--- START ---

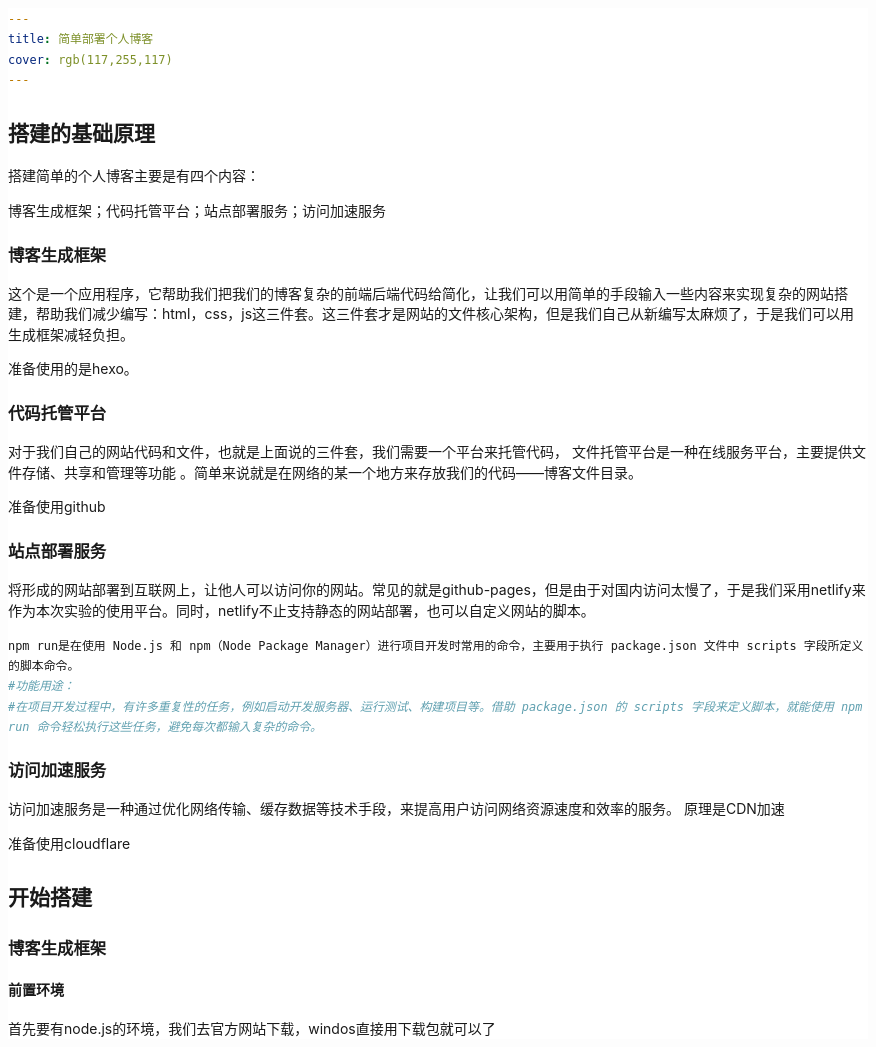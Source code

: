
 ```yaml
---
title: 简单部署个人博客
cover: rgb(117,255,117)
---
```


## 搭建的基础原理

搭建简单的个人博客主要是有四个内容：

博客生成框架；代码托管平台；站点部署服务；访问加速服务

### 博客生成框架

这个是一个应用程序，它帮助我们把我们的博客复杂的前端后端代码给简化，让我们可以用简单的手段输入一些内容来实现复杂的网站搭建，帮助我们减少编写：html，css，js这三件套。这三件套才是网站的文件核心架构，但是我们自己从新编写太麻烦了，于是我们可以用生成框架减轻负担。

准备使用的是hexo。

### 代码托管平台

对于我们自己的网站代码和文件，也就是上面说的三件套，我们需要一个平台来托管代码， 文件托管平台是一种在线服务平台，主要提供文件存储、共享和管理等功能 。简单来说就是在网络的某一个地方来存放我们的代码——博客文件目录。

准备使用github

### 站点部署服务

将形成的网站部署到互联网上，让他人可以访问你的网站。常见的就是github-pages，但是由于对国内访问太慢了，于是我们采用netlify来作为本次实验的使用平台。同时，netlify不止支持静态的网站部署，也可以自定义网站的脚本。 

```python
npm run是在使用 Node.js 和 npm（Node Package Manager）进行项目开发时常用的命令，主要用于执行 package.json 文件中 scripts 字段所定义的脚本命令。 
#功能用途：
#在项目开发过程中，有许多重复性的任务，例如启动开发服务器、运行测试、构建项目等。借助 package.json 的 scripts 字段来定义脚本，就能使用 npm run 命令轻松执行这些任务，避免每次都输入复杂的命令。
```

### 访问加速服务

 访问加速服务是一种通过优化网络传输、缓存数据等技术手段，来提高用户访问网络资源速度和效率的服务。 原理是CDN加速

准备使用cloudflare

## 开始搭建

### 博客生成框架

#### 前置环境

首先要有node.js的环境，我们去官方网站下载，windos直接用下载包就可以了
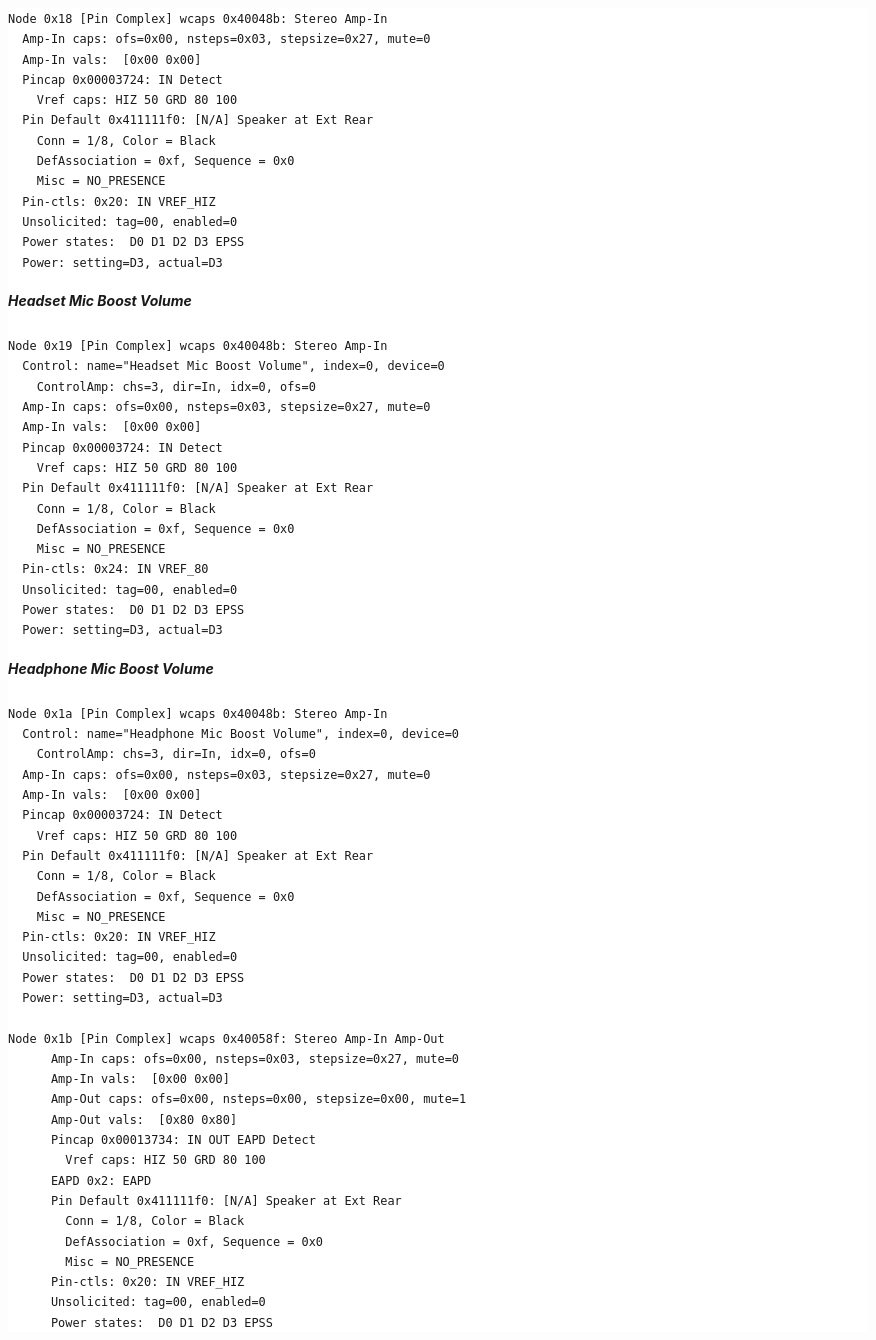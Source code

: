     Node 0x18 [Pin Complex] wcaps 0x40048b: Stereo Amp-In
      Amp-In caps: ofs=0x00, nsteps=0x03, stepsize=0x27, mute=0
      Amp-In vals:  [0x00 0x00]
      Pincap 0x00003724: IN Detect
        Vref caps: HIZ 50 GRD 80 100
      Pin Default 0x411111f0: [N/A] Speaker at Ext Rear
        Conn = 1/8, Color = Black
        DefAssociation = 0xf, Sequence = 0x0
        Misc = NO_PRESENCE
      Pin-ctls: 0x20: IN VREF_HIZ
      Unsolicited: tag=00, enabled=0
      Power states:  D0 D1 D2 D3 EPSS
      Power: setting=D3, actual=D3

##### Headset Mic Boost Volume

    Node 0x19 [Pin Complex] wcaps 0x40048b: Stereo Amp-In
      Control: name="Headset Mic Boost Volume", index=0, device=0
        ControlAmp: chs=3, dir=In, idx=0, ofs=0
      Amp-In caps: ofs=0x00, nsteps=0x03, stepsize=0x27, mute=0
      Amp-In vals:  [0x00 0x00]
      Pincap 0x00003724: IN Detect
        Vref caps: HIZ 50 GRD 80 100
      Pin Default 0x411111f0: [N/A] Speaker at Ext Rear
        Conn = 1/8, Color = Black
        DefAssociation = 0xf, Sequence = 0x0
        Misc = NO_PRESENCE
      Pin-ctls: 0x24: IN VREF_80
      Unsolicited: tag=00, enabled=0
      Power states:  D0 D1 D2 D3 EPSS
      Power: setting=D3, actual=D3

##### Headphone Mic Boost Volume

    Node 0x1a [Pin Complex] wcaps 0x40048b: Stereo Amp-In
      Control: name="Headphone Mic Boost Volume", index=0, device=0
        ControlAmp: chs=3, dir=In, idx=0, ofs=0
      Amp-In caps: ofs=0x00, nsteps=0x03, stepsize=0x27, mute=0
      Amp-In vals:  [0x00 0x00]
      Pincap 0x00003724: IN Detect
        Vref caps: HIZ 50 GRD 80 100
      Pin Default 0x411111f0: [N/A] Speaker at Ext Rear
        Conn = 1/8, Color = Black
        DefAssociation = 0xf, Sequence = 0x0
        Misc = NO_PRESENCE
      Pin-ctls: 0x20: IN VREF_HIZ
      Unsolicited: tag=00, enabled=0
      Power states:  D0 D1 D2 D3 EPSS
      Power: setting=D3, actual=D3

    Node 0x1b [Pin Complex] wcaps 0x40058f: Stereo Amp-In Amp-Out
          Amp-In caps: ofs=0x00, nsteps=0x03, stepsize=0x27, mute=0
          Amp-In vals:  [0x00 0x00]
          Amp-Out caps: ofs=0x00, nsteps=0x00, stepsize=0x00, mute=1
          Amp-Out vals:  [0x80 0x80]
          Pincap 0x00013734: IN OUT EAPD Detect
            Vref caps: HIZ 50 GRD 80 100
          EAPD 0x2: EAPD
          Pin Default 0x411111f0: [N/A] Speaker at Ext Rear
            Conn = 1/8, Color = Black
            DefAssociation = 0xf, Sequence = 0x0
            Misc = NO_PRESENCE
          Pin-ctls: 0x20: IN VREF_HIZ
          Unsolicited: tag=00, enabled=0
          Power states:  D0 D1 D2 D3 EPSS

--- END ---

#### [TASK TO CARRY OUT]
Your answer must be every line from the entries that contains the string "scripts", copied as it stands.

#### [SOLUTION TO THIS TASK]
npm run是在使用 Node.js 和 npm（Node Package Manager）进行项目开发时常用的命令，主要用于执行 package.json 文件中 scripts 字段所定义的脚本命令。 
#在项目开发过程中，有许多重复性的任务，例如启动开发服务器、运行测试、构建项目等。借助 package.json 的 scripts 字段来定义脚本，就能使用 npm run 命令轻松执行这些任务，避免每次都输入复杂的命令。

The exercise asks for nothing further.